ÖCALAN, HEYETİ COŞKULU KARŞILADI
Heyet, Abdullah Öcalan ile tutsaklar Ömer Hayri Konar, Hamili Yıldırım ve Veysi Aktaş tarafından karşılandı. Abdullah Öcalan ve tutsak arkadaşları, heyeti coşkulu, moralli ve sıcak bir şekilde karşıladı.
3 KAMERAYLA ÇEKİM YAPILDI
Abdullah Öcalan, tutsaklar ve İmralı Heyeti, daha sonra açıklamanın yapılacağı salona geçti. Burada, yapılacak çağrının içeriğine dair sohbet edildi.
Ardından Öcalan, bizzat el yazısıyla kaleme aldığı çağrıyı okudu. Yapılan çağrının 3 kamerayla çekildiği öğrenildi. Öcalan, tarihi çağrıyı yaptıktan sonra heyetle birlikte alkışlayarak, açıklamasını bitirdi. Öcalan, heyetin tüm üyeleriyle hem toplu hem de tek tek fotoğraf çekti.
Çağrı metni okunduktan sonra birlikte yemek yenildi. Yemek sırasında da sürece ve çağrıya dair sohbet edildi.
İmralı Heyeti üyeleri, ziyaret sonrası İmralı'da bulunan bir bahçede toplu fotoğraf çektirdi. Burada çağrıya dair çekilen fotoğraflar heyete teslim edildi. Ancak görüntü verilmedi.

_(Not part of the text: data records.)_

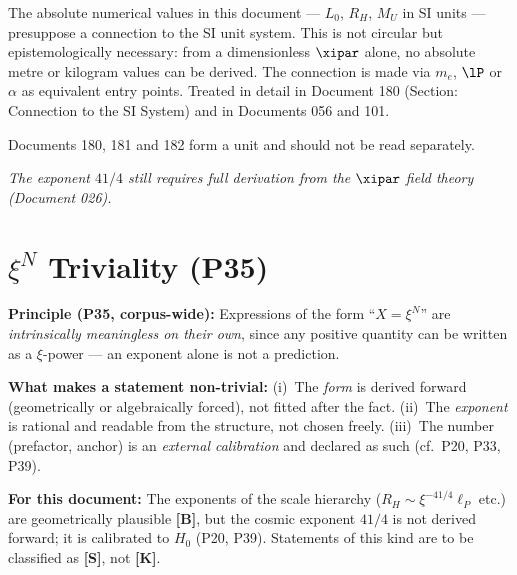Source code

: \begin{foundation}
The absolute numerical values in this document — $L_0$, $R_H$, $M_U$ in SI units — presuppose a connection to the SI unit system. This is not circular but epistemologically necessary: from a dimensionless $\xipar$ alone, no absolute metre or kilogram values can be derived. The connection is made via $m_e$, $\lP$ or $\alpha$ as equivalent entry points. Treated in detail in Document 180 (Section: Connection to the SI System) and in Documents 056 and 101.

Documents 180, 181 and 182 form a unit and should not be read separately.
\end{foundation}

\vspace{1cm}
\noindent\textit{The exponent $41/4$ still requires full derivation from the $\xipar$ field theory (Document 026).}

\section*{$\xi^N$ Triviality (P35)}

\textbf{Principle (P35, corpus-wide):}
Expressions of the form ``$X = \xi^N$'' are \emph{intrinsically meaningless
on their own}, since any positive quantity can be written as a $\xi$-power
--- an exponent alone is not a prediction.

\textbf{What makes a statement non-trivial:}
(i)~The \emph{form} is derived forward (geometrically or algebraically
forced), not fitted after the fact.
(ii)~The \emph{exponent} is rational and readable from the structure,
not chosen freely.
(iii)~The number (prefactor, anchor) is an \emph{external calibration}
and declared as such (cf.\ P20, P33, P39).

\textbf{For this document:} The exponents of the scale hierarchy
($R_H \sim \xi^{-41/4} \ell_P$ etc.) are geometrically plausible \textbf{[B]},
but the cosmic exponent $41/4$ is not derived forward; it is calibrated to $H_0$ (P20, P39).
Statements of this kind are to be classified as \textbf{[S]}, not \textbf{[K]}.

Görüşme yaklaşık 4 saat devam etti ve heyet yeniden havayoluyla İstanbul'a geri döndü.
Heyet, İstanbul'a gelir gelmez açıklamanın yapılacağı otele geldi. Burada bekleyenler, sloganlarla heyeti karşıladı.
Coşkulu ve moralli görünen heyet saat 17.00'da ise açıklamayı okudu.
300'Ü AŞKIN GAZETECİ TAKİP ETTİ
Açıklamaya ilgi bir hayli yoğun oldu. Açıklamaya saatler kala gazeteciler salonu doldurmaya başladı. Tarihi açıklamayı 300’den fazla gazeteci ile 140 basın kurumu takip etti.
Yanı sıra onlarca aydın, yazar, sanatçı ve sivil toplum örgütü temsilcisi de salonda hazır bulundu.
Açıklamanın başlayacağı saatte salon tamamen dolarken, Abdullah Öcalan'ın tarihi çağrısının Türkçesi Pervin Buldan, Kürtçesi ise Ahmet Türk tarafından okundu.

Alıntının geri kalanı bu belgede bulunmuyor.